TTTCTS- The threads that connect the stars  -

Joshua Wells

Raleigh Cohen


Le cabinet d'un docteur. Ses yeux mornes, ses yeux cernés, avaient l'impression de découvrir un décor, le décor d'un opéra, qu'il n'avait encore jamais parcouru du regard. Plus exactement, il le redécouvrait, ce décor. Corb ne lui était pas étranger, ses souvenirs étaient simplement vieux, lointain. Les souvenirs sont moribonds. Ils sont volage. Instable. Inconstant. Se reposer sur la mémoire, c'est marcher sur l'eau. C'est pour cela que les Hommes meurent deux fois. La chair, d'abord. Puis les souvenirs qu'ils laissent ensuite. Son propre père était mort trois fois. Oublié dans l'enfance par son fils. Oublié dans les symphonies par sa femme. Les souvenirs étaient moribonds, oui. Et ceux affirmant que la mémoire est une fontaine de jouvence, une immortalité de l'être à travers autrui, à travers ses pairs, se méprends. C'est un instrument de torture pour les vivants, un instrument de mort pour les morts.
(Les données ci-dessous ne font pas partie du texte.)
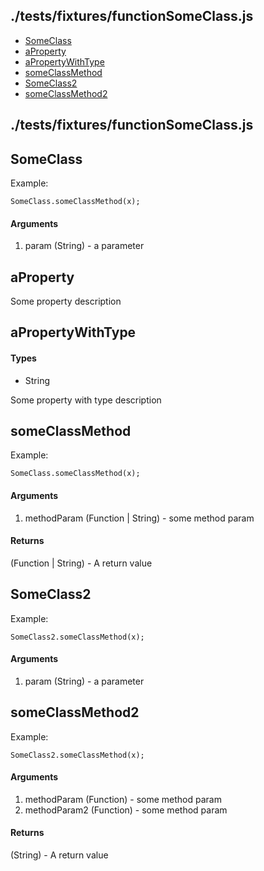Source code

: ## ./tests/fixtures/functionSomeClass.js

* [SomeClass][0]
* [aProperty][1]
* [aPropertyWithType][2]
* [someClassMethod][3]
* [SomeClass2][4]
* [someClassMethod2][5]

## ./tests/fixtures/functionSomeClass.js

## SomeClass

Example:

    SomeClass.someClassMethod(x);
    

#### Arguments

1. param (String) - a parameter

## aProperty

Some property description

## aPropertyWithType

#### Types

  * String

Some property with type description

## someClassMethod

Example:

    SomeClass.someClassMethod(x);
    

#### Arguments

1. methodParam (Function | String) - some method param

#### Returns  
  
(Function | String) - A return value

## SomeClass2

Example:

    SomeClass2.someClassMethod(x);
    

#### Arguments

1. param (String) - a parameter

## someClassMethod2

Example:

    SomeClass2.someClassMethod(x);
    

#### Arguments

1. methodParam (Function) - some method param
2. methodParam2 (Function) - some method param

#### Returns  
  
(String) - A return value


[0]: #someclass
[1]: #aproperty
[2]: #apropertywithtype
[3]: #someclassmethod
[4]: #someclass2
[5]: #someclassmethod2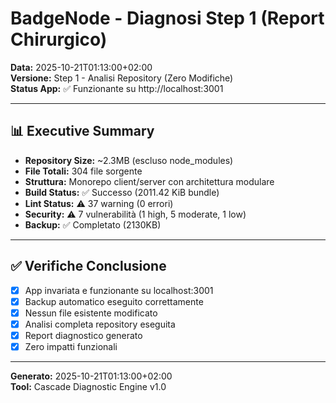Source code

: # BadgeNode - Diagnosi Step 1 (Report Chirurgico)

**Data:** 2025-10-21T01:13:00+02:00  
**Versione:** Step 1 - Analisi Repository (Zero Modifiche)  
**Status App:** ✅ Funzionante su http://localhost:3001

---

## 📊 Executive Summary

- **Repository Size:** ~2.3MB (escluso node_modules)
- **File Totali:** 304 file sorgente
- **Struttura:** Monorepo client/server con architettura modulare
- **Build Status:** ✅ Successo (2011.42 KiB bundle)
- **Lint Status:** ⚠️ 37 warning (0 errori)
- **Security:** ⚠️ 7 vulnerabilità (1 high, 5 moderate, 1 low)
- **Backup:** ✅ Completato (2130KB)

---

## ✅ Verifiche Conclusione

- [x] App invariata e funzionante su localhost:3001
- [x] Backup automatico eseguito correttamente
- [x] Nessun file esistente modificato  
- [x] Analisi completa repository eseguita
- [x] Report diagnostico generato
- [x] Zero impatti funzionali

---

**Generato:** 2025-10-21T01:13:00+02:00  
**Tool:** Cascade Diagnostic Engine v1.0
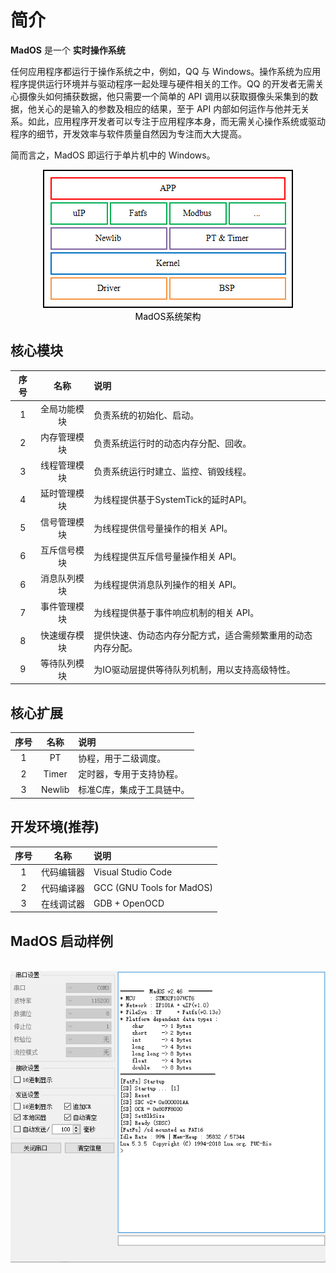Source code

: # 简介

**MadOS** 是一个 **实时操作系统**

任何应用程序都运行于操作系统之中，例如，QQ 与 Windows。操作系统为应用程序提供运行环境并与驱动程序一起处理与硬件相关的工作。QQ 的开发者无需关心摄像头如何捕获数据，他只需要一个简单的 API 调用以获取摄像头采集到的数据，他关心的是输入的参数及相应的结果，至于 API 内部如何运作与他并无关系。如此，应用程序开发者可以专注于应用程序本身，而无需关心操作系统或驱动程序的细节，开发效率与软件质量自然因为专注而大大提高。

简而言之，MadOS 即运行于单片机中的 Windows。

<center>
    <img src="./images/1.png"><br>
    <div style="color: black;">MadOS系统架构</div>
</center>

## 核心模块
| 序号 | 名称 | 说明 |
|:----:|:----:|:----|
| 1 | 全局功能模块 | 负责系统的初始化、启动。 |
| 2 | 内存管理模块 | 负责系统运行时的动态内存分配、回收。 |
| 3 | 线程管理模块 | 负责系统运行时建立、监控、销毁线程。 |
| 4 | 延时管理模块 | 为线程提供基于SystemTick的延时API。|
| 5 | 信号管理模块 | 为线程提供信号量操作的相关 API。 |
| 6 | 互斥信号模块 | 为线程提供互斥信号量操作相关 API。 |
| 6 | 消息队列模块 | 为线程提供消息队列操作的相关 API。 |
| 7 | 事件管理模块 | 为线程提供基于事件响应机制的相关 API。 |
| 8 | 快速缓存模块 | 提供快速、伪动态内存分配方式，适合需频繁重用的动态内存分配。 |
| 9 | 等待队列模块 | 为IO驱动层提供等待队列机制，用以支持高级特性。 |

## 核心扩展
| 序号 | 名称 | 说明 |
|:----:|:----:|:----|
| 1 | PT     | 协程，用于二级调度。 |
| 2 | Timer  | 定时器，专用于支持协程。 |
| 3 | Newlib | 标准C库，集成于工具链中。 |

## 开发环境(推荐)
| 序号 | 名称 | 说明 |
|:----:|:----:|:----|
| 1 | 代码编辑器 | Visual Studio Code |
| 2 | 代码编译器 | GCC (GNU Tools for MadOS) |
| 3 | 在线调试器 | GDB + OpenOCD |

## MadOS 启动样例
<center>
    <br><img src="./images/2.png">
</center>
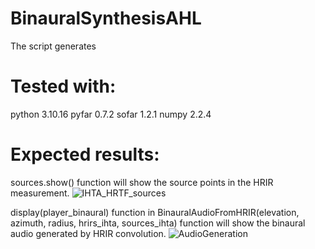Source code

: # BinauralSynthesisAHL
The script generates 

# Tested with:
python                    3.10.16
pyfar                     0.7.2
sofar                     1.2.1 
numpy                     2.2.4

# Expected results:
sources.show() function will show the source points in the HRIR measurement.
![IHTA_HRTF_sources](https://github.com/user-attachments/assets/e2058837-2208-4bee-b2ad-7c31581b5225)

display(player_binaural) function in BinauralAudioFromHRIR(elevation, azimuth, radius, hrirs_ihta, sources_ihta) function will show the binaural audio generated by HRIR convolution.
![AudioGeneration](https://github.com/user-attachments/assets/b2794bc7-36a4-431c-a6b7-3059b95ea6e6)


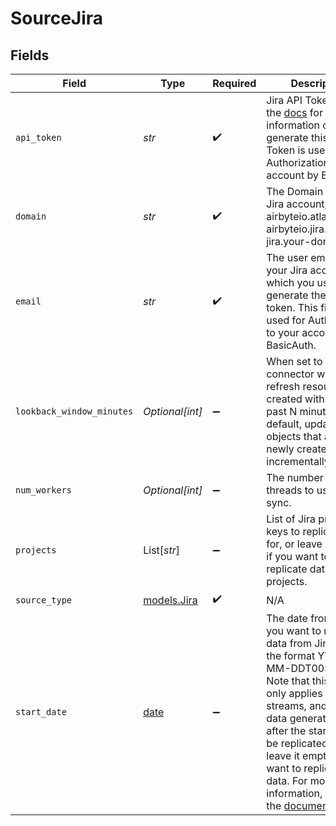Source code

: # SourceJira


## Fields

| Field                                                                                                                                                                                                                                                                                                                                                                                                | Type                                                                                                                                                                                                                                                                                                                                                                                                 | Required                                                                                                                                                                                                                                                                                                                                                                                             | Description                                                                                                                                                                                                                                                                                                                                                                                          | Example                                                                                                                                                                                                                                                                                                                                                                                              |
| ---------------------------------------------------------------------------------------------------------------------------------------------------------------------------------------------------------------------------------------------------------------------------------------------------------------------------------------------------------------------------------------------------- | ---------------------------------------------------------------------------------------------------------------------------------------------------------------------------------------------------------------------------------------------------------------------------------------------------------------------------------------------------------------------------------------------------- | ---------------------------------------------------------------------------------------------------------------------------------------------------------------------------------------------------------------------------------------------------------------------------------------------------------------------------------------------------------------------------------------------------- | ---------------------------------------------------------------------------------------------------------------------------------------------------------------------------------------------------------------------------------------------------------------------------------------------------------------------------------------------------------------------------------------------------- | ---------------------------------------------------------------------------------------------------------------------------------------------------------------------------------------------------------------------------------------------------------------------------------------------------------------------------------------------------------------------------------------------------- |
| `api_token`                                                                                                                                                                                                                                                                                                                                                                                          | *str*                                                                                                                                                                                                                                                                                                                                                                                                | :heavy_check_mark:                                                                                                                                                                                                                                                                                                                                                                                   | Jira API Token. See the <a href="https://docs.airbyte.com/integrations/sources/jira">docs</a> for more information on how to generate this key. API Token is used for Authorization to your account by BasicAuth.                                                                                                                                                                                    |                                                                                                                                                                                                                                                                                                                                                                                                      |
| `domain`                                                                                                                                                                                                                                                                                                                                                                                             | *str*                                                                                                                                                                                                                                                                                                                                                                                                | :heavy_check_mark:                                                                                                                                                                                                                                                                                                                                                                                   | The Domain for your Jira account, e.g. airbyteio.atlassian.net, airbyteio.jira.com, jira.your-domain.com                                                                                                                                                                                                                                                                                             | <your-domain>.atlassian.net                                                                                                                                                                                                                                                                                                                                                                          |
| `email`                                                                                                                                                                                                                                                                                                                                                                                              | *str*                                                                                                                                                                                                                                                                                                                                                                                                | :heavy_check_mark:                                                                                                                                                                                                                                                                                                                                                                                   | The user email for your Jira account which you used to generate the API token. This field is used for Authorization to your account by BasicAuth.                                                                                                                                                                                                                                                    |                                                                                                                                                                                                                                                                                                                                                                                                      |
| `lookback_window_minutes`                                                                                                                                                                                                                                                                                                                                                                            | *Optional[int]*                                                                                                                                                                                                                                                                                                                                                                                      | :heavy_minus_sign:                                                                                                                                                                                                                                                                                                                                                                                   | When set to N, the connector will always refresh resources created within the past N minutes. By default, updated objects that are not newly created are not incrementally synced.                                                                                                                                                                                                                   | 60                                                                                                                                                                                                                                                                                                                                                                                                   |
| `num_workers`                                                                                                                                                                                                                                                                                                                                                                                        | *Optional[int]*                                                                                                                                                                                                                                                                                                                                                                                      | :heavy_minus_sign:                                                                                                                                                                                                                                                                                                                                                                                   | The number of worker threads to use for the sync.                                                                                                                                                                                                                                                                                                                                                    | 1                                                                                                                                                                                                                                                                                                                                                                                                    |
| `projects`                                                                                                                                                                                                                                                                                                                                                                                           | List[*str*]                                                                                                                                                                                                                                                                                                                                                                                          | :heavy_minus_sign:                                                                                                                                                                                                                                                                                                                                                                                   | List of Jira project keys to replicate data for, or leave it empty if you want to replicate data for all projects.                                                                                                                                                                                                                                                                                   | PROJ1                                                                                                                                                                                                                                                                                                                                                                                                |
| `source_type`                                                                                                                                                                                                                                                                                                                                                                                        | [models.Jira](../models/jira.md)                                                                                                                                                                                                                                                                                                                                                                     | :heavy_check_mark:                                                                                                                                                                                                                                                                                                                                                                                   | N/A                                                                                                                                                                                                                                                                                                                                                                                                  |                                                                                                                                                                                                                                                                                                                                                                                                      |
| `start_date`                                                                                                                                                                                                                                                                                                                                                                                         | [date](https://docs.python.org/3/library/datetime.html#date-objects)                                                                                                                                                                                                                                                                                                                                 | :heavy_minus_sign:                                                                                                                                                                                                                                                                                                                                                                                   | The date from which you want to replicate data from Jira, use the format YYYY-MM-DDT00:00:00Z. Note that this field only applies to certain streams, and only data generated on or after the start date will be replicated. Or leave it empty if you want to replicate all data. For more information, refer to the <a href="https://docs.airbyte.com/integrations/sources/jira/">documentation</a>. | 2021-03-01T00:00:00Z                                                                                                                                                                                                                                                                                                                                                                                 |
Mais les pierres, les bâtiments, avaient une plus grande longévité.
Mort dans ses souvenirs, Corb et les cabinets médicaux revenaient à la vie.
Comme un building Lazaréen.

De l'autre côté du bureau, après avoir refermé un volume massif de médecine, le médecin se levait, quittait son siège, délaissant sa lecture, ses recherches, et les pages blanches griffonnées de lettres majuscules. Comme celle qu'il gardait précieusement, rejeton d'une période vaste en réflexion métaphysique, philosophique, dans un coin de son appartement. Ses centaines d'aphorismes dans lesquelles il ne trouvait plus de richesse, plus d'éclat, plus de profondeur abyssales. Toutes nourritures avaient goût de terre, toutes cigarettes aucune saveur. Mais ce n'était pas pour cela qu'il venait voir Raleigh. Pas pour cela qu'il venait consulter. Pas pour les insomnies, pas pour les terreurs nocturnes, pas pour ce désespoir et ce mal de vivre. Ils venaient pour les baleines. Les baleines et le bleu du ciel. Les baleines et les courants d'air. Les baleines et les chants des oiseaux. Et l'enterrement, et la tombe, l'épitaphe et la terre. La Surface et la mort. L'Arcadie. Cette vision mystique d'un ailleurs qu'il n'aurait jamais dû voir, mais qu'il avait vu, sans aucune raison.

« Moi-même ignores la réponse à cette question. J'en suis navré. Peut-être pourriez-vous jeter une lumière nouvelle sur un phénomène inhabituel, ou bien croire que je me moque de vous, ou encore me prendre pour un dément. Je viens vous voir car vous avez la confiance de Clio. Par conséquent vous avez la mienne. Et ayant la sienne, j'espère avoir la vôtre. »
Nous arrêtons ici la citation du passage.